Definitely not. Plato actually finds this definition to be insufficient and Gettier decisively demonstrated that knowledge must be something more than this. One of the best example of actual progress in philosophy

Nice trips.

That does not appear in the Greeks. Plato though has "true opinion with an account (logos)" at one point, and depending on how you construe the "account" you can avoid Gettier problems.

Suppose that Smith and Jones have applied for a certain job. And suppose that Smith has strong evidence for the following conjunctive proposition: (d) Jones is the man who will get the job, and Jones has ten coins in his pocket.

Smith's evidence for (d) might be that the president of the company assured him that Jones would in the end be selected, and that he, Smith, had counted the coins in Jones's pocket ten minutes ago. Proposition (d) entails: (e) The man who will get the job has ten coins in his pocket.

Let us suppose that Smith sees the entailment from (d) to (e), and accepts (e) on the grounds of (d), for which he has strong evidence. In this case, Smith is clearly justified in believing that (e) is true.

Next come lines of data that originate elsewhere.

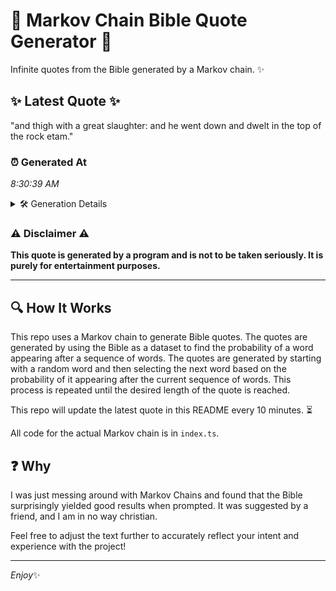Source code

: # 📖 Markov Chain Bible Quote Generator 📖

Infinite quotes from the Bible generated by a Markov chain. ✨

## ✨ Latest Quote ✨
"and thigh with a great slaughter: and he went down and dwelt in the top of the rock etam."

### ⏰ Generated At
*8:30:39 AM*

<details>
    <summary>🛠️ Generation Details</summary>
    <p>
        <strong>🌱 Seed:</strong> and<br>
        <strong>🔄 Iterations:</strong> 18<br>
        <strong>📜 Context History:</strong><br>[ and ]: thigh<br>[ and, thigh ]: with<br>[ and, thigh, with ]: a<br>[ and, thigh, with, a ]: great<br>[ and, thigh, with, a, great ]: slaughter:<br>[ and, thigh, with, a, great, slaughter: ]: and<br>[ thigh, with, a, great, slaughter:, and ]: he<br>[ with, a, great, slaughter:, and, he ]: went<br>[ a, great, slaughter:, and, he, went ]: down<br>[ great, slaughter:, and, he, went, down ]: and<br>[ slaughter:, and, he, went, down, and ]: dwelt<br>[ and, he, went, down, and, dwelt ]: in<br>[ he, went, down, and, dwelt, in ]: the<br>[ went, down, and, dwelt, in, the ]: top<br>[ down, and, dwelt, in, the, top ]: of<br>[ and, dwelt, in, the, top, of ]: the<br>[ dwelt, in, the, top, of, the ]: rock<br>[ in, the, top, of, the, rock ]: etam.<br>
    </p>
</details>

### ⚠️ Disclaimer ⚠️
**This quote is generated by a program and is not to be taken seriously. It is purely for entertainment purposes.**

---

## 🔍 How It Works

This repo uses a Markov chain to generate Bible quotes. The quotes are generated by using the Bible as a dataset to find the probability of a word appearing after a sequence of words. The quotes are generated by starting with a random word and then selecting the next word based on the probability of it appearing after the current sequence of words. This process is repeated until the desired length of the quote is reached.

This repo will update the latest quote in this README every 10 minutes. ⏳

All code for the actual Markov chain is in `index.ts`.

## ❓ Why

I was just messing around with Markov Chains and found that the Bible surprisingly yielded good results when prompted. 
It was suggested by a friend, and I am in no way christian.

Feel free to adjust the text further to accurately reflect your intent and experience with the project!

---

*Enjoy*✨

But imagine, further, that unknown to Smith, he himself, not Jones, will get the job. And, also, unknown to Smith, he himself has ten coins in his pocket. Proposition (e) is then true, though proposition (d), from which Smith inferred (e), is false. In our example, then, all of the following are true: (i) (e) is true, (ii) Smith believes that (e) is true, and (iii) Smith is justified in believing that (e) is true. But it is equally clear that Smith does not know that (e) is true; for (e) is true in virtue of the number of coins in Smith's pocket, while Smith does not know how many coins are in Smith's pocket, and bases his belief in (e) on a count of the coins in Jones's pocket, whom he falsely believes to be the man who will get the job.

Checkmate, Greeks.

What kind of mental gymnactics is this?

This shit sounds like a fraiser episode.

True knowledge is knowledge that provides the best results for practice.
EMBRACE IT, YOU'RE QUIXOTE.

It's an example of a justified true belief without knowledge, proving they are not the same thing.